**Data extract**
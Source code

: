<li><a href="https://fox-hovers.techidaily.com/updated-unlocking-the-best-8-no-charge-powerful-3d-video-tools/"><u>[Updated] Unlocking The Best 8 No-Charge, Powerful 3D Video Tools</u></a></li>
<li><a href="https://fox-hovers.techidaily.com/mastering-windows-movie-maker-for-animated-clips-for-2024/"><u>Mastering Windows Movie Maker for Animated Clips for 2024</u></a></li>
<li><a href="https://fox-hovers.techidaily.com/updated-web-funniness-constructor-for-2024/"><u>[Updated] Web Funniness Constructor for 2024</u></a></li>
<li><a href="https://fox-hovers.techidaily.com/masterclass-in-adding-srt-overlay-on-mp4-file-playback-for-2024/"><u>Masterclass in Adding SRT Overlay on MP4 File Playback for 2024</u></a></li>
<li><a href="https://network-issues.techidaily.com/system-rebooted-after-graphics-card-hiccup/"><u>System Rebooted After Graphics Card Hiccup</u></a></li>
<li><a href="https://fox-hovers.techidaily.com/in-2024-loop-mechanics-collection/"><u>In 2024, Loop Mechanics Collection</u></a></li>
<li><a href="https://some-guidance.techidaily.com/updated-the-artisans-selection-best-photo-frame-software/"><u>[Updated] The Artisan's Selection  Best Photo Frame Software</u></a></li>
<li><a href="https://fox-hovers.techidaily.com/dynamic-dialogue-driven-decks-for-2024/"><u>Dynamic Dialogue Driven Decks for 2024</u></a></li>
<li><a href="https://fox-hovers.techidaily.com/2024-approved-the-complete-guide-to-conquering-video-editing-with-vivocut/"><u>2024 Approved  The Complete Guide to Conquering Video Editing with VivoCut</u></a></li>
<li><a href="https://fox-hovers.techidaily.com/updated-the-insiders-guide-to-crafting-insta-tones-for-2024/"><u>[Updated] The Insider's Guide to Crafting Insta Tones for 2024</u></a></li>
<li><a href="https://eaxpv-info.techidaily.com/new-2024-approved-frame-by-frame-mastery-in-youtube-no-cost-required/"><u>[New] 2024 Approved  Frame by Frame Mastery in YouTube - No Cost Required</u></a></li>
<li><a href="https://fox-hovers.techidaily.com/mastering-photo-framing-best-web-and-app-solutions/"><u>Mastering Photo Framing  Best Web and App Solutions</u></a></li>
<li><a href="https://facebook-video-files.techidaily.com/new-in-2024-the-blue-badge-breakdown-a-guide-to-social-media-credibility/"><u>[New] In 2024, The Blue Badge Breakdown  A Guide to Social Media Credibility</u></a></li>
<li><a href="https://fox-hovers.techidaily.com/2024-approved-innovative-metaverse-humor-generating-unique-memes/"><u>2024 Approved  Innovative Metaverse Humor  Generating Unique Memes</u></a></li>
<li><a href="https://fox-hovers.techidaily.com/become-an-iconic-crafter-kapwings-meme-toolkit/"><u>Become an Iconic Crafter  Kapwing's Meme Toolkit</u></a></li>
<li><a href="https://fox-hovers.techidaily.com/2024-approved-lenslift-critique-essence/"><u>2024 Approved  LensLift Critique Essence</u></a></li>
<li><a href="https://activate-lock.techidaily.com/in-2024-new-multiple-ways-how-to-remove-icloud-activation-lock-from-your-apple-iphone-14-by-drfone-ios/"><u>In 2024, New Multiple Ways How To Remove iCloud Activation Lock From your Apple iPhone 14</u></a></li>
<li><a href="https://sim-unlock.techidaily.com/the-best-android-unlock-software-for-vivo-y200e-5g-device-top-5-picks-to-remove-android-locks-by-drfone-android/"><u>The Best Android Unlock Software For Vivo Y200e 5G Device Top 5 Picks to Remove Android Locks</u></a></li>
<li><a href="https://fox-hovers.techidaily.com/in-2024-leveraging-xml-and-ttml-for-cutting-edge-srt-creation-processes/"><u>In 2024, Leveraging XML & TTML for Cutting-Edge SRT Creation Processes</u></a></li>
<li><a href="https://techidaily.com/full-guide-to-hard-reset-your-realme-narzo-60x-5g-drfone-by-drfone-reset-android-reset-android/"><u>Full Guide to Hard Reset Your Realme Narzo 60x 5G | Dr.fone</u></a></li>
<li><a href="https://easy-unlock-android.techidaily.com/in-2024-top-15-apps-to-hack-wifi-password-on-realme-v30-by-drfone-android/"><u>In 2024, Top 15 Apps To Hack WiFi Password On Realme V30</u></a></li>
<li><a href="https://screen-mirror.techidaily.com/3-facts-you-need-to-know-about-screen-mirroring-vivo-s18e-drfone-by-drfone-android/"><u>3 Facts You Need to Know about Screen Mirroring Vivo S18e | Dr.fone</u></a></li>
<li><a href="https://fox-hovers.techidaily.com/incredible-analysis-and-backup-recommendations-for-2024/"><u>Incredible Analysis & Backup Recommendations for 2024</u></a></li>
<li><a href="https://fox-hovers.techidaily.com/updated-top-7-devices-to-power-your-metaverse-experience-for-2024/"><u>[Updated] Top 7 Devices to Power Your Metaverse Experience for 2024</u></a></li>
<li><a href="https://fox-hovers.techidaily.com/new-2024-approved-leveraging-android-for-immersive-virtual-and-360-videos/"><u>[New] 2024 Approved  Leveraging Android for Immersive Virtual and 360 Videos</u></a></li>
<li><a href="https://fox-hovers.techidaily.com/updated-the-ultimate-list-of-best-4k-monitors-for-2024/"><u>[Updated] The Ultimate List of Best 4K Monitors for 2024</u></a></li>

**What is needed**
Please return only the lines above, starting at the line that has "3D Video Tools</u></a></li>" and ending at the line that has "Constructor for 2024</u></a></li>", keeping both and leaving each one unchanged.

**Response below**
:<li><a href="https://fox-hovers.techidaily.com/updated-unlocking-the-best-8-no-charge-powerful-3d-video-tools/"><u>[Updated] Unlocking The Best 8 No-Charge, Powerful 3D Video Tools</u></a></li>
<li><a href="https://fox-hovers.techidaily.com/mastering-windows-movie-maker-for-animated-clips-for-2024/"><u>Mastering Windows Movie Maker for Animated Clips for 2024</u></a></li>
<li><a href="https://fox-hovers.techidaily.com/updated-web-funniness-constructor-for-2024/"><u>[Updated] Web Funniness Constructor for 2024</u></a></li>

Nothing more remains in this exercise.